What the task asks –
From the entries below, copy every line that holds the word "projeto".

[Entries taken from a collection]
*-*-*

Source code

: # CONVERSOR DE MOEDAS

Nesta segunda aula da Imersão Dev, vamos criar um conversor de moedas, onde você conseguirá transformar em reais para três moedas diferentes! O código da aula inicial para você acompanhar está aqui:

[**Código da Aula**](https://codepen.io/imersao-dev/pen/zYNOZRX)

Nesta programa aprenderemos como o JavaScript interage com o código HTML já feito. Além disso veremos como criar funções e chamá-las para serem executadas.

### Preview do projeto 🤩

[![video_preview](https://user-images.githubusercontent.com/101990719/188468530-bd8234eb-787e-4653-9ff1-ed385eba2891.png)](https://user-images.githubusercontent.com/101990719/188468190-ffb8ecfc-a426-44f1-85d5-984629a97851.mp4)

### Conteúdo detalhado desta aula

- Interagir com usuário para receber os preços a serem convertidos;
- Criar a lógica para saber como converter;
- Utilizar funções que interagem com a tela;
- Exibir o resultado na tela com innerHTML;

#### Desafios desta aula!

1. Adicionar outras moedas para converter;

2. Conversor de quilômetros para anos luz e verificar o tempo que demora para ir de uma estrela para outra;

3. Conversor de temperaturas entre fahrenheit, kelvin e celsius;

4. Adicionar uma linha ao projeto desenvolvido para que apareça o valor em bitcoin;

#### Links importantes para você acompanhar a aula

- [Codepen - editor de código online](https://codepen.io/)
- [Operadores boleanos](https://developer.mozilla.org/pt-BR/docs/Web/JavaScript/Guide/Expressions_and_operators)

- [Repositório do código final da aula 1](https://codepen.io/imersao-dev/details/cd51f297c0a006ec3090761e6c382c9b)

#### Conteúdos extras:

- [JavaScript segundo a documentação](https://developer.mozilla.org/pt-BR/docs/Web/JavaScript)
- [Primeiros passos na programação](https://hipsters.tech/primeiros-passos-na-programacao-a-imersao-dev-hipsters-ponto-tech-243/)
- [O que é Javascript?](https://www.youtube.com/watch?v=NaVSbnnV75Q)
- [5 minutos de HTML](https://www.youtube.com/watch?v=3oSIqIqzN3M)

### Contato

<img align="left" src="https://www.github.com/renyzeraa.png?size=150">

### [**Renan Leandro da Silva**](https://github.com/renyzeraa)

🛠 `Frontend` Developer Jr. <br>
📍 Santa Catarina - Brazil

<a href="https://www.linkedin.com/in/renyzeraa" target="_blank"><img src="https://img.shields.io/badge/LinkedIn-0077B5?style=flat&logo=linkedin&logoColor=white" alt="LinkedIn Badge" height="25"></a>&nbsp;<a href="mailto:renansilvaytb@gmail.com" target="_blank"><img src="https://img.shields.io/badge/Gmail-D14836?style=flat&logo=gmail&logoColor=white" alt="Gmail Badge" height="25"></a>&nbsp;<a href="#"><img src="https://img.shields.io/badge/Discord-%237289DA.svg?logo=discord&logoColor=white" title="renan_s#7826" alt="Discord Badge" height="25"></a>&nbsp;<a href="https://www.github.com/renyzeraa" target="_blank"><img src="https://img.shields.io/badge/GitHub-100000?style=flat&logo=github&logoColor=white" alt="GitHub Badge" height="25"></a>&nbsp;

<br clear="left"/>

*-*-*

Exercise answer –
### Preview do projeto 🤩
4. Adicionar uma linha ao projeto desenvolvido para que apareça o valor em bitcoin;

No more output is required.